Technology: October 2007 Archives

The problem with some scientific research is not the research itself but the way people choose to use it. What better example than research on the blogosphere itself to show how you can twist a reasonably simple study for self-interested ends or just get it completely back-asswards? The reaction to the study itself is potentially the source of new research into blogger psychology: "I bloviate therefore I am".

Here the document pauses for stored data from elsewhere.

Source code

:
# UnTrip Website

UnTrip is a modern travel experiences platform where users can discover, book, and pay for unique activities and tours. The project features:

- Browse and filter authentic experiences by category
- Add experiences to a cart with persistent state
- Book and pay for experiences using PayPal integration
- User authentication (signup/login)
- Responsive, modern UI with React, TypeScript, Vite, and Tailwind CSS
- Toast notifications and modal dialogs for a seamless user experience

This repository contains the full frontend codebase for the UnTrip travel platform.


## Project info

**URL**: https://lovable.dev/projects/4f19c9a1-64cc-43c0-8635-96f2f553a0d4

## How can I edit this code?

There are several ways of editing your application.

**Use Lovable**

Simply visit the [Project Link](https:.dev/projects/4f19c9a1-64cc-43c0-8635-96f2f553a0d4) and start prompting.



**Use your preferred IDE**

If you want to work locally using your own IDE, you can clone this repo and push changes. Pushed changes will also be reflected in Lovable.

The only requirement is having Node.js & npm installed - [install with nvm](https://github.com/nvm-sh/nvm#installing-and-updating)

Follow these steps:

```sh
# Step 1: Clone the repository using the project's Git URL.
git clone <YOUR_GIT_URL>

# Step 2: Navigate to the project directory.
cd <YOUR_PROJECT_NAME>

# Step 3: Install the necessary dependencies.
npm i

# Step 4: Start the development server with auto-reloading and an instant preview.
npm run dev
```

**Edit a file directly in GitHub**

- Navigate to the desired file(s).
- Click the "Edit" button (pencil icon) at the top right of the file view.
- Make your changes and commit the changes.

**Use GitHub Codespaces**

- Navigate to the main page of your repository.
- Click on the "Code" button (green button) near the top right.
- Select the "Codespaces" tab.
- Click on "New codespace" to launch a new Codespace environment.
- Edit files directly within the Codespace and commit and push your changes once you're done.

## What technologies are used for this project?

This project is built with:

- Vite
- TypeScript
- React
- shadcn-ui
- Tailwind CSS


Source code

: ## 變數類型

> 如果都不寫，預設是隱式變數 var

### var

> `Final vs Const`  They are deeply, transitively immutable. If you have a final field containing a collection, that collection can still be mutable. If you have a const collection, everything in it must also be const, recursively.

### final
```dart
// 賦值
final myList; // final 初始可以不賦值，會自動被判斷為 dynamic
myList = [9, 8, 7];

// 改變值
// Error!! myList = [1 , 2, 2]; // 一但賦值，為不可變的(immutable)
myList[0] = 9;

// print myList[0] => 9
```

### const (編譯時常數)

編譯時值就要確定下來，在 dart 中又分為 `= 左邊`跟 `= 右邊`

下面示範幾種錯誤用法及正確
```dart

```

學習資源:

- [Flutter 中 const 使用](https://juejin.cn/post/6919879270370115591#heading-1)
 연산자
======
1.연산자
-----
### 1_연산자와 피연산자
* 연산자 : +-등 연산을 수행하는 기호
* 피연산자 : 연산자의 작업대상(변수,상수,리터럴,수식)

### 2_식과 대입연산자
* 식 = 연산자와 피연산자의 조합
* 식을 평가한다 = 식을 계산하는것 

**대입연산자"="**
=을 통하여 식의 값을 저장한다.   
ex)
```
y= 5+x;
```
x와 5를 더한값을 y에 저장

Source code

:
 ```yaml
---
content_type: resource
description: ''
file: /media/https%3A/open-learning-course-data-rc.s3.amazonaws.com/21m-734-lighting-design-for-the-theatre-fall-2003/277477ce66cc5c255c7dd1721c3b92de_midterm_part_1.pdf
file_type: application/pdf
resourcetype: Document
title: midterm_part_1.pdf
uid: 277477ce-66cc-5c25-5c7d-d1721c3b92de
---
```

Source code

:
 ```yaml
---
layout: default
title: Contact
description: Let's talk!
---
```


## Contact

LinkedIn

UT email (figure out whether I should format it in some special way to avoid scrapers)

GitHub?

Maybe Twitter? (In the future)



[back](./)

A team from Carnegie Mellon University decided to look at how blogs link to each other as part of a wider study to look at where to put sensors to detect pollution or disease as quickly as possible without spending a shedload of money to put them everywhere. The slightly non-intuitive conclusion is that points with a high overall flow do not provide the best positions - it is those small channels that have the largest effect on the whole network where you want to have those sensors placed.

The team picked blogs as a study area largely because blogs have some interesting parallels with the spread of contagion through a network. They also make it easy to study that spread. They are time-stamped; they link to other blogs. You can trace the flow of 'information' relatively easily.

The researchers picked a large subset of blogs – 45 000 from a possible total of 2.5 million – and crunched through their links, taking account of which links went outside the dataset and which remained inside. They monitored posts that pointed to largish information cascades – effectively blogger pile-ons. To qualify, a subject had to accumulate 10 posts to be considered a cascade. That's big enough for a small pile-on in my book.

The CMU team then computed which blogs – from the subset they picked – were most likely to be a part of blogger pile-ons compared with those which had a high proportion of posts that were not. This gave them a cost function which led to a final list of 100 'top' blogs.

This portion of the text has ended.